In my home cooking experience, veggie burgers have been hit or miss.  This recipe caught my eye though because of the array of ingredients that I knew were not only super healthy, but I also happened to have everything on hand (even better!).  These were a hit in my mind because they tasted great, held their shape fairly well, and they are packed with enough protein to rival any beef burger. :)  To top it off...they are vegan and gluten free - a combination I don't often adhere to in my recipes, but it is always nice to feature a recipe for any vegan & gluten free eaters out there.  But don't get me wrong, these are for anyone & everyone to enjoy!

 Any excuse I have to eat avocado I will gladly take.  

Sweet Potato, Black Bean & Quinoa Burgers {Vegan & Gluten Free}
Makes 8 burgers

15 oz black beans, drained + rinsed
2 cups cubed sweet potato & 1 cup cubed red potato, cooked + skin on (microwave cubed potatoes until fork tender)
½ cup canned sweet corn
2/3 c finely chopped onion [1/2 medium onion]
2 large garlic cloves, finely minced
½ cups cooked quinoa
½ cup ground millet flour (you could substitute for ground oats or wheat flour)
½ tsp. salt
¼ tsp. black pepper
1 tsp. cumin
1 tsp. oregano
¼ tsp. coriander
1 tsp. chili powder
1 Tbs olive oil

Preheat your oven to 375* F once you finish cooking the quinoa + potato.

Mash half of the beans in a bowl until paste-like.  Add in the rest of the beans and give a very light stir/mash to combine.  In a large bowl, mash the sweet tater.  Each cube should be mashed, but you don’t want it creamy.  

Stir in the salt, pepper, oregano, coriander, chili powder, and olive oil, until combined.  Mix in the onion, garlic, corn, black beans, quinoa, and ground millet, until just combined.

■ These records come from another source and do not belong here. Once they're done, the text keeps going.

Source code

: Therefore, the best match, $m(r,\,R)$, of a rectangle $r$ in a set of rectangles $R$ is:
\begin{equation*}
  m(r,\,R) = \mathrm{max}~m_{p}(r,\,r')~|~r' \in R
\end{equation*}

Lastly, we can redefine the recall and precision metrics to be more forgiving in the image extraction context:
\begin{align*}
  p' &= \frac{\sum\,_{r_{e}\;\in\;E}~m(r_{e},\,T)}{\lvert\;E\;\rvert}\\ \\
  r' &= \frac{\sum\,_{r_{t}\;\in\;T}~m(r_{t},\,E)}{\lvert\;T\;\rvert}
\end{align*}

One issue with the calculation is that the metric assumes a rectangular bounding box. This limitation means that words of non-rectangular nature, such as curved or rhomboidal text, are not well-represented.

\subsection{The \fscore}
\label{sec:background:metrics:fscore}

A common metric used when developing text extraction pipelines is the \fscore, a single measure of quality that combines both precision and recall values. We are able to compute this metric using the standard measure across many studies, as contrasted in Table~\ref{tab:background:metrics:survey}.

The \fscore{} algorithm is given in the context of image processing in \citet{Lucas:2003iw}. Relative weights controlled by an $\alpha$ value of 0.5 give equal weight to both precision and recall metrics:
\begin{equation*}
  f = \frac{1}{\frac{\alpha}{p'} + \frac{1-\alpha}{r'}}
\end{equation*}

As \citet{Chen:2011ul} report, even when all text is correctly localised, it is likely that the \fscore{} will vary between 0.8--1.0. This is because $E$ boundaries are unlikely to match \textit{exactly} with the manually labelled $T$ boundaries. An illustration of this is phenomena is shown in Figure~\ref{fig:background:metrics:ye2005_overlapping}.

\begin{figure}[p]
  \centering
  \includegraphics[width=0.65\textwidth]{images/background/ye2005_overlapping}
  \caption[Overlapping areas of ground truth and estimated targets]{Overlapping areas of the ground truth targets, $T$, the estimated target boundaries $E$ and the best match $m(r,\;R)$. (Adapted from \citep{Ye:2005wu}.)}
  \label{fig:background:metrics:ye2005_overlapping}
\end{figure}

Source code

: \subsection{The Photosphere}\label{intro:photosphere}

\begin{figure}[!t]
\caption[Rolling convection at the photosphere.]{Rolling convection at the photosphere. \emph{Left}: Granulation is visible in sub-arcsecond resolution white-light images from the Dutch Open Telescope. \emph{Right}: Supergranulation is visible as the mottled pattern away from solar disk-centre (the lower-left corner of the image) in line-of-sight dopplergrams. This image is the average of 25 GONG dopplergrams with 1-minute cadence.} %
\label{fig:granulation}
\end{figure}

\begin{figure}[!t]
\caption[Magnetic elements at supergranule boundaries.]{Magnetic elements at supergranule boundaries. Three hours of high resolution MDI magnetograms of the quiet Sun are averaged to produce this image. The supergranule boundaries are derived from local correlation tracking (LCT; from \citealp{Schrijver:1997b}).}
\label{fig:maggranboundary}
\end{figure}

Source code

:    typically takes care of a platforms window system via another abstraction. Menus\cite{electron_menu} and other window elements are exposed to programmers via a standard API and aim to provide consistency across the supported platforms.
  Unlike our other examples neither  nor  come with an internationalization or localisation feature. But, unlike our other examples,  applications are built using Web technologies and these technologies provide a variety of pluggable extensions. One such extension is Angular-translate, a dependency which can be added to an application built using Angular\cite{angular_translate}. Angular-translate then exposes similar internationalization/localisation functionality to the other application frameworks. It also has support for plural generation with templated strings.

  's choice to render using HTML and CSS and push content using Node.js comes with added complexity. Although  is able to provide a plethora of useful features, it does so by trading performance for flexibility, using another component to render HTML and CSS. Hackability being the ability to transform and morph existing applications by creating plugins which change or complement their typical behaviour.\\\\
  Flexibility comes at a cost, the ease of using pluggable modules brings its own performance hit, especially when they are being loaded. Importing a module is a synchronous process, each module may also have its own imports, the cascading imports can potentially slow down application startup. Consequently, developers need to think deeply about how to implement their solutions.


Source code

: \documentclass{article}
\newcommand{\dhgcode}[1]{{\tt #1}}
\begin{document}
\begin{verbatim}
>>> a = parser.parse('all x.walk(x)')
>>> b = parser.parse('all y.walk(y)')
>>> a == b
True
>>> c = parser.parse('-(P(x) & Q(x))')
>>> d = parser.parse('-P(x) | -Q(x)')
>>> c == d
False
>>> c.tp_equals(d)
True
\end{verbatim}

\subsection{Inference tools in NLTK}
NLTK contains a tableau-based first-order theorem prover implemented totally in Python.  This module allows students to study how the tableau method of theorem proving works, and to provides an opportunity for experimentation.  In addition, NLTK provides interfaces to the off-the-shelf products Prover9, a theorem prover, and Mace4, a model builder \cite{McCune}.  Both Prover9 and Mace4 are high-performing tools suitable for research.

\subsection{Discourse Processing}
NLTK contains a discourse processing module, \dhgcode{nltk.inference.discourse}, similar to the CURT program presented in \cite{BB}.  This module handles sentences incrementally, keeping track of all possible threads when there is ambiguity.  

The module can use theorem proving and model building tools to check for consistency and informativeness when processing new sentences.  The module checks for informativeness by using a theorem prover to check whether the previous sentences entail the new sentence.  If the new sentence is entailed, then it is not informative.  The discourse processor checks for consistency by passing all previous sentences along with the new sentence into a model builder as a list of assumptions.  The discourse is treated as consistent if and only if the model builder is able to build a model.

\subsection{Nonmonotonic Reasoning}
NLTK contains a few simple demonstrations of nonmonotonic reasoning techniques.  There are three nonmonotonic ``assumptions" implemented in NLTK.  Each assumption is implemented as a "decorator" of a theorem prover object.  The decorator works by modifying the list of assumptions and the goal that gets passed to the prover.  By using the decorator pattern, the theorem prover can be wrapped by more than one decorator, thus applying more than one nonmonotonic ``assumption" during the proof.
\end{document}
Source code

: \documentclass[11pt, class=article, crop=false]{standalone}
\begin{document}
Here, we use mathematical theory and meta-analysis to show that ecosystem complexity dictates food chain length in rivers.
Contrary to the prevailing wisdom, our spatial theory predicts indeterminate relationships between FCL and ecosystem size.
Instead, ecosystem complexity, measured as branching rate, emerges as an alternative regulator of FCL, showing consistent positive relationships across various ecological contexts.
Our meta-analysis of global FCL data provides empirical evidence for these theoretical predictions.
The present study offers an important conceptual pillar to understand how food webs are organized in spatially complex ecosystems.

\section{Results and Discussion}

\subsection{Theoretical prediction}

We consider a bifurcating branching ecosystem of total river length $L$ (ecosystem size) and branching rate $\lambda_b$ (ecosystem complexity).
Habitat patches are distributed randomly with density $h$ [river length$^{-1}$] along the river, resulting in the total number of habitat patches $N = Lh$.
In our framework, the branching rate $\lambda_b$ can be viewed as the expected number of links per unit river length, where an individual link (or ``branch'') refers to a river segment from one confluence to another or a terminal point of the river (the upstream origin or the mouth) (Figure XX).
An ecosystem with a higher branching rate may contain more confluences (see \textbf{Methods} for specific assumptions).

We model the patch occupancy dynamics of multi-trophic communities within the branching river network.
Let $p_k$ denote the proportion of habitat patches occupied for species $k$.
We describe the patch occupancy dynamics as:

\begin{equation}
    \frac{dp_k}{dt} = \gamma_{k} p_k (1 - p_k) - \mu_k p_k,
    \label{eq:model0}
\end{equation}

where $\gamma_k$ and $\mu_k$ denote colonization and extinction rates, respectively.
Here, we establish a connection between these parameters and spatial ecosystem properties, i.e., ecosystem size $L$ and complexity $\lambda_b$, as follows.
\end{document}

Form into balls, between your hands and flatten into 1/2”-3/4” thick patties.  This should make 8 medium/large patties.  Place on a pan lined with parchment paper [or lightly greased pan] and bake on each side for 15 min, flipping once, half-way through.

Remove from oven + serve with or without buns.  Top with avocado, ketchup, or any of your favorite fixins!